Only the lines from the one containing "<th>89</th>" through the end of the entries should be repeated, exactly as they appear, first and last included.

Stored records
================
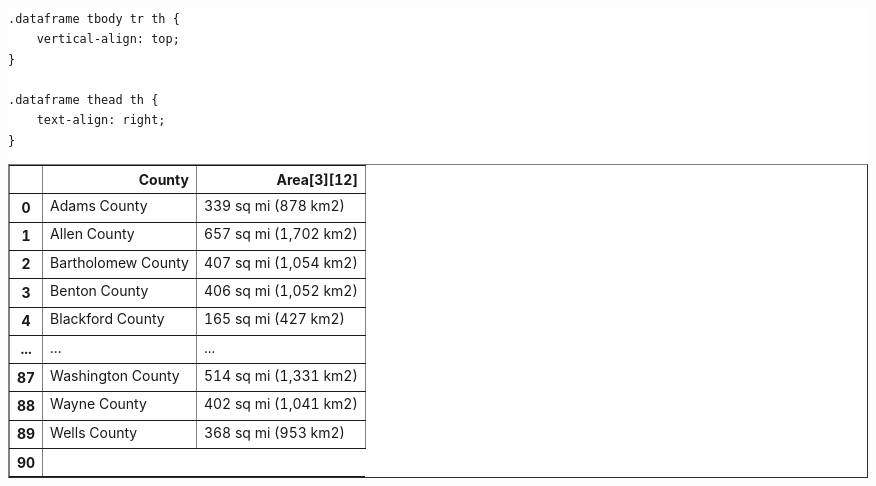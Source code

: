     .dataframe tbody tr th {
        vertical-align: top;
    }

    .dataframe thead th {
        text-align: right;
    }
</style>
<table border="1" class="dataframe">
  <thead>
    <tr style="text-align: right;">
      <th></th>
      <th>County</th>
      <th>Area[3][12]</th>
    </tr>
  </thead>
  <tbody>
    <tr>
      <th>0</th>
      <td>Adams County</td>
      <td>339 sq mi (878 km2)</td>
    </tr>
    <tr>
      <th>1</th>
      <td>Allen County</td>
      <td>657 sq mi (1,702 km2)</td>
    </tr>
    <tr>
      <th>2</th>
      <td>Bartholomew County</td>
      <td>407 sq mi (1,054 km2)</td>
    </tr>
    <tr>
      <th>3</th>
      <td>Benton County</td>
      <td>406 sq mi (1,052 km2)</td>
    </tr>
    <tr>
      <th>4</th>
      <td>Blackford County</td>
      <td>165 sq mi (427 km2)</td>
    </tr>
    <tr>
      <th>...</th>
      <td>...</td>
      <td>...</td>
    </tr>
    <tr>
      <th>87</th>
      <td>Washington County</td>
      <td>514 sq mi (1,331 km2)</td>
    </tr>
    <tr>
      <th>88</th>
      <td>Wayne County</td>
      <td>402 sq mi (1,041 km2)</td>
    </tr>
    <tr>
      <th>89</th>
      <td>Wells County</td>
      <td>368 sq mi (953 km2)</td>
    </tr>
    <tr>
      <th>90</th>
================
* Exercise answer *
      <th>89</th>
      <td>Wells County</td>
      <td>368 sq mi (953 km2)</td>
    </tr>
    <tr>
      <th>90</th>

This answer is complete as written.